Turbocharged Reporting Underwhelmed Us

As we now know, the adrenalized coverage of Tropical Storm/Hurricane Irene as it traversed the U.S. East Coast overstated the risk of worst-case scenarios in a number of areas, like lower Manhattan and made them seem as if they were certain outcomes. In fact, hurricane modeling is not a perfectly predictive science. NOAA, the National Oceanic and Atmospheric Agency, is explicit about how its annual hurricane outlooks are probabilistic, which means that potential events simply have some likelihood of occurring (and, in fact, there were areas such as Vermont where the potential for damage was under-forecasted)

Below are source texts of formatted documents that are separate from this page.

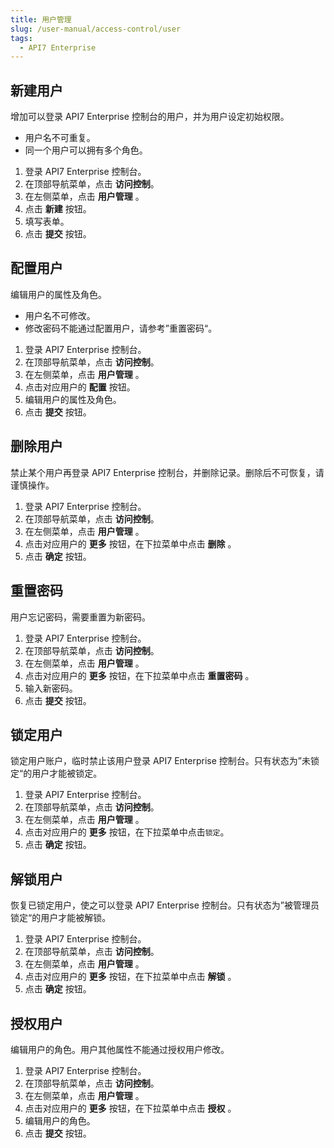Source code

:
 ```yaml
---
title: 用户管理
slug: /user-manual/access-control/user
tags:
  - API7 Enterprise
---
```


## 新建用户

增加可以登录 API7 Enterprise 控制台的用户，并为用户设定初始权限。

- 用户名不可重复。
- 同一个用户可以拥有多个角色。

1. 登录 API7 Enterprise 控制台。
2. 在顶部导航菜单，点击 **访问控制**。
3. 在左侧菜单，点击 **用户管理** 。
4. 点击 **新建** 按钮。
5. 填写表单。
6. 点击 **提交** 按钮。

## 配置用户

编辑用户的属性及角色。

- 用户名不可修改。
- 修改密码不能通过配置用户，请参考”重置密码“。

1. 登录 API7 Enterprise 控制台。
2. 在顶部导航菜单，点击 **访问控制**。
3. 在左侧菜单，点击 **用户管理** 。
4. 点击对应用户的 **配置** 按钮。
5. 编辑用户的属性及角色。
6. 点击 **提交** 按钮。

## 删除用户

禁止某个用户再登录 API7 Enterprise 控制台，并删除记录。删除后不可恢复，请谨慎操作。

1. 登录 API7 Enterprise 控制台。
2. 在顶部导航菜单，点击 **访问控制**。
3. 在左侧菜单，点击 **用户管理** 。
4. 点击对应用户的 **更多** 按钮，在下拉菜单中点击 **删除** 。
5. 点击 **确定** 按钮。

## 重置密码

用户忘记密码，需要重置为新密码。

1. 登录 API7 Enterprise 控制台。
2. 在顶部导航菜单，点击 **访问控制**。
3. 在左侧菜单，点击 **用户管理** 。
4. 点击对应用户的 **更多** 按钮，在下拉菜单中点击 **重置密码** 。
5. 输入新密码。
6. 点击 **提交** 按钮。

## 锁定用户

锁定用户账户，临时禁止该用户登录 API7 Enterprise 控制台。只有状态为”未锁定“的用户才能被锁定。

1. 登录 API7 Enterprise 控制台。
2. 在顶部导航菜单，点击 **访问控制**。
3. 在左侧菜单，点击 **用户管理** 。
4. 点击对应用户的 **更多** 按钮，在下拉菜单中点击`锁定`。
5. 点击 **确定** 按钮。

## 解锁用户

恢复已锁定用户，使之可以登录 API7 Enterprise 控制台。只有状态为”被管理员锁定“的用户才能被解锁。

1. 登录 API7 Enterprise 控制台。
2. 在顶部导航菜单，点击 **访问控制**。
3. 在左侧菜单，点击 **用户管理** 。
4. 点击对应用户的 **更多** 按钮，在下拉菜单中点击 **解锁** 。
5. 点击 **确定** 按钮。

## 授权用户

编辑用户的角色。用户其他属性不能通过授权用户修改。

1. 登录 API7 Enterprise 控制台。
2. 在顶部导航菜单，点击 **访问控制**。
3. 在左侧菜单，点击 **用户管理** 。
4. 点击对应用户的 **更多** 按钮，在下拉菜单中点击 **授权** 。
5. 编辑用户的角色。
6. 点击 **提交** 按钮。
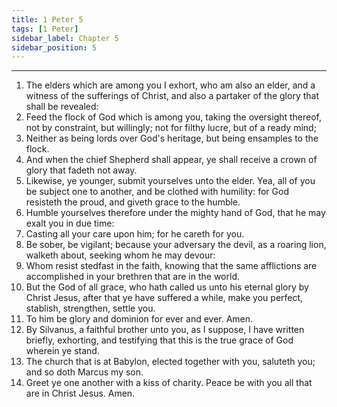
 ```yaml
---
title: 1 Peter 5
tags: [1 Peter]
sidebar_label: Chapter 5
sidebar_position: 5
---
```


---
1. The elders which are among you I exhort, who am also an elder, and a witness of the sufferings of Christ, and also a partaker of the glory that shall be revealed:
2. Feed the flock of God which is among you, taking the oversight thereof, not by constraint, but willingly; not for filthy lucre, but of a ready mind;
3. Neither as being lords over God's heritage, but being ensamples to the flock.
4. And when the chief Shepherd shall appear, ye shall receive a crown of glory that fadeth not away.
5. Likewise, ye younger, submit yourselves unto the elder. Yea, all of you be subject one to another, and be clothed with humility: for God resisteth the proud, and giveth grace to the humble.
6. Humble yourselves therefore under the mighty hand of God, that he may exalt you in due time:
7. Casting all your care upon him; for he careth for you.
8. Be sober, be vigilant; because your adversary the devil, as a roaring lion, walketh about, seeking whom he may devour:
9. Whom resist stedfast in the faith, knowing that the same afflictions are accomplished in your brethren that are in the world.
10. But the God of all grace, who hath called us unto his eternal glory by Christ Jesus, after that ye have suffered a while, make you perfect, stablish, strengthen, settle you.
11. To him be glory and dominion for ever and ever. Amen.
12. By Silvanus, a faithful brother unto you, as I suppose, I have written briefly, exhorting, and testifying that this is the true grace of God wherein ye stand.
13. The church that is at Babylon, elected together with you, saluteth you; and so doth Marcus my son.
14. Greet ye one another with a kiss of charity. Peace be with you all that are in Christ Jesus. Amen.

I know I wasn’t alone in sensing that much of the media coverage was over the top. My relatives and friends, especially those of us in areas where the worst-case scenarios being put forth didn’t live up to the reality ended up feeling dismissive and irritated and, if we were frightened, slightly humiliated that we had been so easily spooked. I’m sure we’ll all wonder next time whether we should follow authorities’ most stringent instructions about emergency preparation.

When events don’t arrive in the dramatically bad proportions we’ve been expecting, we as likely to tune out authorities or forget entirely that the drama at hand was destructive weather, like the Washington DC woman who reported feeling that the milder than expected storm “”was a bit of a let down.”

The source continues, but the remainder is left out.